My colleagues and I have spent the last two decades investing in more than two hundred developing country clean energy enterprises and are constantly aware of the disadvantage clean energy faces vis-à-vis the cost of capital. It is significant that these two hundred enterprises – representing a quarter billion dollars of mobilized capital — produce as a portfolio (after losses and after all costs) the very 3% IRR the author cites as the lower boundary that funds such as World Bank IDA should underwrite.

This return is feasible, predictable and practical via investments in local clean energy enterprises. What this means is this: if the world’s public and private sector leaders were willing to underwrite such investments at 3% we believe an enterprise-centered approach to clean energy development would erase energy poverty for the 1.5 to 2.5 billion people who suffer from it.

This is an outcome desired by many. For these last few decades hundreds of entrepreneurs have imagined and then created a world where clean energy for the poor can be delivered at an all-in return of positive 3%. But they have struggled against the voices who proclaim “that’s not commercial”.

What a pleasure to hear voices as influential as Mr. Khosla and innovations zero in on the cost of capital as the critical lever. I particularly love this quote from Khosla:

I believe that access to cheap capital (and thus lower financing costs) is vital; in fact the cost of capital may be the most critical tool in developing a lower carbon GDP economy.

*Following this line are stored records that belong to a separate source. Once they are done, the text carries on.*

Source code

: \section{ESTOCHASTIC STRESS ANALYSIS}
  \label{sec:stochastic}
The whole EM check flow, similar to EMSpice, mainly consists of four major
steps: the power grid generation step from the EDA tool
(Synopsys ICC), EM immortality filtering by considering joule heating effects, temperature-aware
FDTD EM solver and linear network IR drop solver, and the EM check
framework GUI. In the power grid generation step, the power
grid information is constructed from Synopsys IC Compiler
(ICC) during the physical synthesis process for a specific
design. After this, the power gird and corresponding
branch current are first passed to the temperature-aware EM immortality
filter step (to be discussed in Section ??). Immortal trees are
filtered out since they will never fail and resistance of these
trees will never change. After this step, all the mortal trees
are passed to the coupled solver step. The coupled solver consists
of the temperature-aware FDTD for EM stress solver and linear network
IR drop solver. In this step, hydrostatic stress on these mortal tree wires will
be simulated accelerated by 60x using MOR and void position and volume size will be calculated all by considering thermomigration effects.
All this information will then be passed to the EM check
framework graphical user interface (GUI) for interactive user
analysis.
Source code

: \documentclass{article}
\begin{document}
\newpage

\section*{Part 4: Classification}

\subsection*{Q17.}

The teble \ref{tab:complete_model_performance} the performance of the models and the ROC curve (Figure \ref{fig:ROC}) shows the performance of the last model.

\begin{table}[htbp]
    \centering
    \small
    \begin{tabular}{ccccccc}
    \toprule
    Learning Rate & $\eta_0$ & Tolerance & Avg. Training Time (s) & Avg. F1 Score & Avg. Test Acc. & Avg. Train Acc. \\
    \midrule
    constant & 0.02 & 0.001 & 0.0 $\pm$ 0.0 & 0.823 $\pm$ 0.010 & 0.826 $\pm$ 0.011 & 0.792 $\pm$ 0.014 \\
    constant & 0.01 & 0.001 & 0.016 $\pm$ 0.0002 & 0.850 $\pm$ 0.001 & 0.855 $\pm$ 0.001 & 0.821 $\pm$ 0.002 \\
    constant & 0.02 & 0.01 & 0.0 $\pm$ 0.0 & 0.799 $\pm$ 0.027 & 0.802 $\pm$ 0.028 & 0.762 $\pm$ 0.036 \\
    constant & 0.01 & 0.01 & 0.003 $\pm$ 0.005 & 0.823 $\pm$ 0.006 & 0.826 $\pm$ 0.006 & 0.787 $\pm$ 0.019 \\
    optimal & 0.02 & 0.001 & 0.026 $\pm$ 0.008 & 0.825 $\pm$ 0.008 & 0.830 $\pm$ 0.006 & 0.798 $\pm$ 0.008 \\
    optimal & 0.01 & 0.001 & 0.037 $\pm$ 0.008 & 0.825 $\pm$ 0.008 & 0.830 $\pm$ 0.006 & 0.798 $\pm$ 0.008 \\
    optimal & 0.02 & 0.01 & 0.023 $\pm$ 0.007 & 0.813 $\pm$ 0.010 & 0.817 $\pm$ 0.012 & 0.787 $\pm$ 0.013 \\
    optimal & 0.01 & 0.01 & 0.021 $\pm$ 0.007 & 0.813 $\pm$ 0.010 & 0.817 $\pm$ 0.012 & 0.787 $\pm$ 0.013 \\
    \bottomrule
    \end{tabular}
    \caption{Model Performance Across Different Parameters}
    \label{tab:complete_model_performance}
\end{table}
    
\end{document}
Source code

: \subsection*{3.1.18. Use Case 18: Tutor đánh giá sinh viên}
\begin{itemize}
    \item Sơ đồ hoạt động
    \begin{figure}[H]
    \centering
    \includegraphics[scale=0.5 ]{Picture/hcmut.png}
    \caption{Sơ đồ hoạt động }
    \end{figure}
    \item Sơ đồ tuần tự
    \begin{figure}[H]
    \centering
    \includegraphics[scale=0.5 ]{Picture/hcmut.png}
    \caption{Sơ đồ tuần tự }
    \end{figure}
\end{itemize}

*NOTE on 4 criteria: International agreements must

  1. meet CO2 targets in ways acceptable to different participants;
  2. be morally acceptable rather than forced and accepted under duress;
  3. be politically acceptable inside participating countries; and
  4. adjust to changing circumstances.

I envision these criteria as a triangle composed of the first three criteria, on which is balanced a board named “international CO2 agreement” along which a weight of change moves. If any side of the triangle – the balance of power among the participants, the underlying societal values or domestic politics – is too short then reaching agreement is unlikely. And the weight that slides along this board – changing reality as CO2 is understood and its consequences realized – must be accommodated.